La Kasbah de Marrakech, anciennement Tamurakusht[1] (du berbère ⵜⴰⵎⵓⵔⴰⴽⵓⵛⵜ, signifiant littéralement "La Marrakechoise"), est un vaste quartier fortifié dans la partie sud-ouest de la médina de Marrakech, au Maroc, qui servait historiquement de citadelle (kasbah) et de complexe palatial royal (Dar al- Makhzen) au sein de la ville. Une partie importante du quartier est encore occupée de nos jours par le palais royal qui sert de résidence au roi du Maroc lorsqu'il se trouve à la ville de Marrakech

La principale mosquée de la Kasbah, construite par le calife almohade Ya'qub al-Mansur en 1185-1190.
Les remparts extérieurs de la kasbah.

La première citadelle et résidence royale de Marrakech était la forteresse et la résidence connue sous le nom de Ksar el-Hajjar construite par le chef almoravide Abu Bakr ben Omar lorsqu'il a fondé la ville en 1070[2],[3]. Cette forteresse était située juste au nord de l'actuelle Koutoubia. Le dernier émir almoravide Ali ben Youssef (régnant de 1106 à 1143) a bâti un palais immédiatement au sud de la forteresse. Des vestiges de ces structures almoravides ont été fouillés et les vestiges d'une porte en pierre appelée Bab 'Ali, appartenant au palais d'Ali, sont encore visibles aujourd'hui aux côtés des ruines de la première mosquée Koutoubia.

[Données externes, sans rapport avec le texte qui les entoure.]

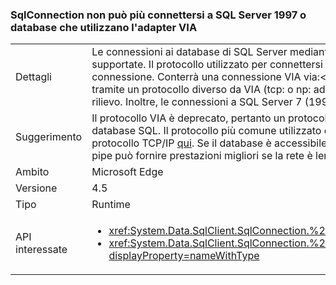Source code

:### <a name="sqlconnection-can-no-longer-connect-to-sql-server-1997-or-databases-using-the-via-adapter"></a>SqlConnection non può più connettersi a SQL Server 1997 o database che utilizzano l'adapter VIA

|   |   |
|---|---|
|Dettagli|Le connessioni ai database di SQL Server mediante il [protocollo Adapter VIA (Virtual Interface)](https://technet.microsoft.com/library/ms191229%28v=sql.105%29.aspx) non sono più supportate. Il protocollo utilizzato per connettersi a un database di SQL Server è visibile nella stringa di connessione. Conterrà una connessione VIA via:&lt;servername&gt;. Se questa applicazione si connette a SQL tramite un protocollo diverso da VIA (tcp: o np: ad esempio), quindi non verrà rilevata nessuna modifica di rilievo. Inoltre, le connessioni a SQL Server 7 (1997) non sono più supportate.|
|Suggerimento|Il protocollo VIA è deprecato, pertanto un protocollo alternativo deve essere utilizzato per connettersi ai database SQL. Il protocollo più comune utilizzato è TCP/IP. È possibile trovare istruzioni per abilitare il protocollo TCP/IP [qui](https://msdn.microsoft.com/library/bb909712.aspx). Se il database è accessibile solo all'interno di una rete intranet, il protocollo condivisa pipe può fornire prestazioni migliori se la rete è lenta.|
|Ambito|Microsoft Edge|
|Versione|4.5|
|Tipo|Runtime|
|API interessate|<ul><li><xref:System.Data.SqlClient.SqlConnection.%23ctor(System.String)?displayProperty=nameWithType></li><li><xref:System.Data.SqlClient.SqlConnection.%23ctor(System.String,System.Data.SqlClient.SqlCredential)?displayProperty=nameWithType></li></ul>|

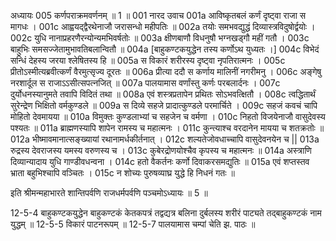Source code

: अध्यायः 005
कर्णपराक्रमवर्णनम् ॥ 1 ॥
001	नारद उवाच 
001a	आविष्कृतबलं कर्णं दृष्ट्वा राजा स मागधः ।
001c	आह्वयद्द्वैरथेनाजौ जरासन्धो महीपतिः ॥
002a	तयोः समभवद्युद्धं दिव्यास्त्रविदुषोर्द्वयोः ।
002c	युधि नानाप्रहरणैरन्योन्यमभिवर्षतोः ॥
003a	क्षीणबाणौ विधनुषौ भग्नखड्गौ महीं गतौ ।
003c	बाहुभिः समसज्जेतामुभावतिबलान्वितौ ॥
004a	[बाहुकण्टकयुद्धेन तस्य कर्णोऽथ युध्यतः ।]
004c	विभेदं सन्धिं देहस्य जरया श्लेषितस्य हि ॥
005a	स विकारं शरीरस्य दृष्ट्वा नृपतिरात्मनः ।
005c	प्रीतोऽस्मीत्यब्रवीत्कर्णं वैरमुत्सृज्य दूरतः ॥
006a	प्रीत्या ददौ स कर्णाय मालिनीं नगरीमनु ।
006c	अङ्गेषु नरशार्दूल स राजाऽऽसीत्सपत्नजित् ॥
007a	पालयामास वर्णांस्तु कर्णः परबलार्दनः ।
007c	दुर्योधनस्यानुमते तवापि विदितं तथा ॥
008a	एवं शस्त्रप्रतापेन प्रथितः सोऽभवत्क्षितौ ।
008c	त्वद्धितार्थं सुरेन्द्रेण भिक्षितो वर्मकुण्डले ॥
009a	स दिव्ये सहजे प्रादात्कुण्डले परमार्चिते ।
009c	सहजं कवचं चापि मोहितो देवमायया ॥
010a	विमुक्तः कुण्डलाभ्यां च सहजेन च वर्मणा ।
010c	निहतो विजयेनाजौ वासुदेवस्य पश्यतः ॥
011a	ब्राह्मणस्यापि शापेन रामस्य च महात्मनः ।
011c	कुन्त्याश्च वरदानेन मायया च शतक्रतोः ॥
012a	भीष्मावमानात्सङ्ख्यायां रथानामर्धकीर्तनात् ।
012c	शल्यतेजोवधाच्चापि वासुदेवनयेन च ||
013a	रुद्रस्य देवराजस्य यमस्य वरुणस्य च ।
013c	कुबेरद्रोणयोश्चैव कृपस्य च महात्मनः ॥
014a	अस्त्राणि दिव्यान्यादाय युधि गाण्डीवधन्वना ।
014c	हतो वैकर्तनः कर्णो दिवाकरसमद्युतिः ॥
015a	एवं शप्तस्तव भ्राता बहुभिश्चापि वञ्चितः ।
015c	न शोच्यः पुरुषव्याघ्र युद्धे हि निधनं गतः ॥ 

इति श्रीमन्महाभारते शान्तिपर्वणि राजधर्मपर्वणि पञ्चमोऽध्यायः ॥ 5 ॥

12-5-4 बाहुकण्टकयुद्धेन बाहुकण्टकं केतकपत्रं तद्वद्यत्र बलिना दुर्बलस्य शरीरं पाट्यते तद्बाहुकण्टकं नाम युद्धम् ॥ 12-5-5 विकारं पाटनरूपम् ॥ 12-5-7 पालयामास चम्पां चेति झ. पाठः ॥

Lorsque le souverain almohade Abd al-Mumin a conquis Marrakech en 1147, il aurait détruit de nombreux monuments almoravides (en particulier des mosquées), mais le Ksar el-Hajjar et le palais d'Ali ben Youssef étaient toujours utilisés comme résidence officielle des nouveaux dirigeants almohades pendant un certain temps[3],[2]. Le calife almohade Ya'qub al-Mansur (régnant de 1184 à 1199), s'est cependant lancé dans un projet de construction ambitieux pour créer une vaste nouvelle kasbah royale au sud de la ville. La construction a débuté en 1185 et s'est achevée en 1190, bien que ses successeurs aient probablement poursuivi la construction par étape ensuite. La kasbah était un vaste quartier autonome entouré de remparts extérieurs et subdivisé en son sein par des murs défensifs. Il comprenait non seulement le palais royal, mais également sa propre grande mosquée (la mosquée de la Kasbah ), ses propres marchés et qaysariyya (galerie commerciale), ses bains publics (hammam), ses entrepôts, écuries, cimetières, parcs, places et peut-être même un hôpital (maristan). Les Almohades ont également établi de vastes jardins d'agrément autour de la kasbah, dont les plus vastes sont les jardins d'Agdal au sud qui étaient entourés de leurs propres murs.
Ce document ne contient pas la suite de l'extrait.